_Task:_
Print word for word the first line of the records below and every following line through the one containing "If the monoid has a terminal value, then"; print nothing else.

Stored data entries

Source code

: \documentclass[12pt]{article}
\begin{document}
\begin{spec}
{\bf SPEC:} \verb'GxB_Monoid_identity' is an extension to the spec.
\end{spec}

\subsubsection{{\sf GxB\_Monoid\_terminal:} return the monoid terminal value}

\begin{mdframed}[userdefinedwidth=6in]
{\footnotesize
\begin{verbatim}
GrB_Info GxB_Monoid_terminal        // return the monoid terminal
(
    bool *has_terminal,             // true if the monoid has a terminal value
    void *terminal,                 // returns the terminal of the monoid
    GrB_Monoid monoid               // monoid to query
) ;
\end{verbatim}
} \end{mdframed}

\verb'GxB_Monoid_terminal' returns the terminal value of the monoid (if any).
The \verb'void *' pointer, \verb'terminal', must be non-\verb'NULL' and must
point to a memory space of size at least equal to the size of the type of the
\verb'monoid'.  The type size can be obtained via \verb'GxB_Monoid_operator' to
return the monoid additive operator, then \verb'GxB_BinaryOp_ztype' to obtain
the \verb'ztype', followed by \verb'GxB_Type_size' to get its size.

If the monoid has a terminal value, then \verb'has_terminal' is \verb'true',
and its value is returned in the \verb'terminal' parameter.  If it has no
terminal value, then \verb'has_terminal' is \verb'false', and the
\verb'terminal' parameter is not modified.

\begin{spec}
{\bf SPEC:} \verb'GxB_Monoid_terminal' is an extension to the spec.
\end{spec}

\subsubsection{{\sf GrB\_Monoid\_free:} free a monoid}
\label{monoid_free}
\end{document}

_Result of this exercise:_
Source code

: \documentclass[12pt]{article}
\begin{document}
\begin{spec}
{\bf SPEC:} \verb'GxB_Monoid_identity' is an extension to the spec.
\end{spec}

\subsubsection{{\sf GxB\_Monoid\_terminal:} return the monoid terminal value}

\begin{mdframed}[userdefinedwidth=6in]
{\footnotesize
\begin{verbatim}
GrB_Info GxB_Monoid_terminal        // return the monoid terminal
(
    bool *has_terminal,             // true if the monoid has a terminal value
    void *terminal,                 // returns the terminal of the monoid
    GrB_Monoid monoid               // monoid to query
) ;
\end{verbatim}
} \end{mdframed}

\verb'GxB_Monoid_terminal' returns the terminal value of the monoid (if any).
The \verb'void *' pointer, \verb'terminal', must be non-\verb'NULL' and must
point to a memory space of size at least equal to the size of the type of the
\verb'monoid'.  The type size can be obtained via \verb'GxB_Monoid_operator' to
return the monoid additive operator, then \verb'GxB_BinaryOp_ztype' to obtain
the \verb'ztype', followed by \verb'GxB_Type_size' to get its size.

If the monoid has a terminal value, then \verb'has_terminal' is \verb'true',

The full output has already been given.